Dunphy has been a composer in residence with the Immaculata Symphony Orchestra since 2010. She also previously worked with Volti Choral Arts Lab from 2013 to 2014, Volti Choral Institute in 2016, and the Saint Louis Chamber Chorus from 2015 to 2018.
- 2020: Opera America Discovery Grant, Alice Tierney, Oberlin Conservatory Opera
- 2019: West Chester University Foundation, Distinguished Alumna Award
- 2019: Barrymore Award nomination: Outstanding Sound Design, Hype Man: A Break Beat Play, InterAct Theatre Company
- 2019: Barrymore Award nomination: Outstanding Original Music, Among the Dead, Theatre Exile
- 2019: Winner – Calliope's Call Art Song and Vocal Chamber Music Call for Scores, Come, My Tan-Faced Children
- 2017: Honorable Mention – RED NOTE New Music Festival Composition Competition, O Oriens
- 2015: Honorable Mention – Boston Choral Ensemble Commission Competition, Together
- 2014: Winner – Chicago Ensemble Discover America VIII, Tesla's Pigeon
- 2014: Semi-finalist – Apollo Chamber Players 2014 International Commissioning Contest, Captain Samuels Speaks to the Sea!
- 2013: Boston Metro Opera Merit Award, Tesla's Pigeon
- 2013: Winner – The American Prize in Composition: Chamber Music Student category, Tesla's Pigeon
- 2012: Winner – National Association of Teachers of Singing Art Song Composition Award, Tesla's Pigeon
- 2012: Tesla Science Foundation "Spirit of Tesla" Award, Tesla's Pigeon
- 2011: University of Pennsylvania Helen L. Weiss Music Prize, Tesla's Pigeon
- 2010: Finalist – National Opera Association Chamber Opera Competition, The Gonzales Cantata
- 2010: Winner – Simon Carrington Chamber Singers Composition Competition, What do you think I fought for at Omaha Beach?

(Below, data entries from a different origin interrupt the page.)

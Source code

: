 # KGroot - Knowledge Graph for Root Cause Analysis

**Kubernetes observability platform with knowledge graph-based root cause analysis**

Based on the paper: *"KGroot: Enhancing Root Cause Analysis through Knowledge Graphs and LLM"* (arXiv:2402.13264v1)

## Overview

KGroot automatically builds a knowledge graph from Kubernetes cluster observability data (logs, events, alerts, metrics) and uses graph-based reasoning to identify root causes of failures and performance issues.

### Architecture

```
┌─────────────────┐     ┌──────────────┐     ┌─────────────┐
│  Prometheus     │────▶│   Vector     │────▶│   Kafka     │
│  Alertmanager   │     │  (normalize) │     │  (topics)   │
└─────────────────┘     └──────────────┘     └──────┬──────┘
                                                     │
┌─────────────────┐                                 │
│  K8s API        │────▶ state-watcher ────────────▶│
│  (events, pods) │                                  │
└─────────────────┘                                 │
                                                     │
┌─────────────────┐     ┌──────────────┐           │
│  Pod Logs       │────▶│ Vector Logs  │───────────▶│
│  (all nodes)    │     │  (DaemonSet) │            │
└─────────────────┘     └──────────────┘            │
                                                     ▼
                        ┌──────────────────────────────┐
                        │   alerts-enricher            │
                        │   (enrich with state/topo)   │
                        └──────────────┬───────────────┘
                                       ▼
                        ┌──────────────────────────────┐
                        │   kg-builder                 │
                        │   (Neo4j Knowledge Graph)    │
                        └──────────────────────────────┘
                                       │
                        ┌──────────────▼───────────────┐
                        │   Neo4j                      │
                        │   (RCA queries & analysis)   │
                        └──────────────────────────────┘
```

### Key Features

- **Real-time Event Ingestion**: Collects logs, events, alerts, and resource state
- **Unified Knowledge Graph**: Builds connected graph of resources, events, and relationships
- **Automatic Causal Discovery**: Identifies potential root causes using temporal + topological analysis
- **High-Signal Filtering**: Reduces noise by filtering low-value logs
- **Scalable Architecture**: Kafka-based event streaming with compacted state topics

- 2009: Highly Commended – ASCAP/Lotte Lehmann Foundation Art Song Competition, Black Thunder

== Sound Design ==
Dunphy was nominated for two 2018–2019 Barrymore Awards for Excellence in Theatre: one for Hype Man: A Break Beat Play at Interact Theater Company (Award for Outstanding Sound Design), and the second for Among the Dead at Theatre Exile (Outstanding Original Music).

== Acting ==
Dunphy is also a stage actress. She has played a number of Shakespearean roles for theatre festivals and companies in Pennsylvania, where she has resided since 2003. The Philadelphia Inquirer called her "unquestionably the city's leading Shakespeare ingenue" for her performance as Ophelia in the Lantern Theater Company's Hamlet.